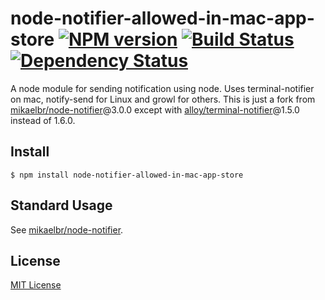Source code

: # node-notifier-allowed-in-mac-app-store [![NPM version][npm-image]][npm-url] [![Build Status][travis-image]][travis-url] [![Dependency Status][depstat-image]][depstat-url]

A node module for sending notification using node. Uses terminal-notifier on mac,
notify-send for Linux and growl for others. This is just a fork from [mikaelbr/node-notifier](https://github.com/mikaelbr/node-notifier)@3.0.0 except with [alloy/terminal-notifier](alloy/terminal-notifier)@1.5.0 instead of 1.6.0.


## Install
```
$ npm install node-notifier-allowed-in-mac-app-store
```

## Standard Usage
See [mikaelbr/node-notifier](https://github.com/mikaelbr/node-notifier).

## License

[MIT License](http://en.wikipedia.org/wiki/MIT_License)

[npm-url]: https://npmjs.org/package/node-notifier-allowed-in-mac-app-store
[npm-image]: https://badge.fury.io/js/node-notifier-allowed-in-mac-app-store.png

[travis-url]: http://travis-ci.org/teamwork/node-notifier-allowed-in-mac-app-store
[travis-image]: https://secure.travis-ci.org/teamwork/node-notifier-allowed-in-mac-app-store.png?branch=master

[depstat-url]: https://david-dm.org/teamwork/node-notifier-allowed-in-mac-app-store
[depstat-image]: https://david-dm.org/teamwork/node-notifier-allowed-in-mac-app-store.png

=======

All the material above should be written out exactly, with images omitted.

Source code

: # node-notifier-allowed-in-mac-app-store [![NPM version][npm-image]][npm-url] [![Build Status][travis-image]][travis-url] [![Dependency Status][depstat-image]][depstat-url]

A node module for sending notification using node. Uses terminal-notifier on mac,
notify-send for Linux and growl for others. This is just a fork from [mikaelbr/node-notifier](https://github.com/mikaelbr/node-notifier)@3.0.0 except with [alloy/terminal-notifier](alloy/terminal-notifier)@1.5.0 instead of 1.6.0.


## Install
```
$ npm install node-notifier-allowed-in-mac-app-store
```

## Standard Usage
See [mikaelbr/node-notifier](https://github.com/mikaelbr/node-notifier).

## License

[MIT License](http://en.wikipedia.org/wiki/MIT_License)

[npm-url]: https://npmjs.org/package/node-notifier-allowed-in-mac-app-store
[npm-image]: https://badge.fury.io/js/node-notifier-allowed-in-mac-app-store.png

[travis-url]: http://travis-ci.org/teamwork/node-notifier-allowed-in-mac-app-store
[travis-image]: https://secure.travis-ci.org/teamwork/node-notifier-allowed-in-mac-app-store.png?branch=master

[depstat-url]: https://david-dm.org/teamwork/node-notifier-allowed-in-mac-app-store
[depstat-image]: https://david-dm.org/teamwork/node-notifier-allowed-in-mac-app-store.png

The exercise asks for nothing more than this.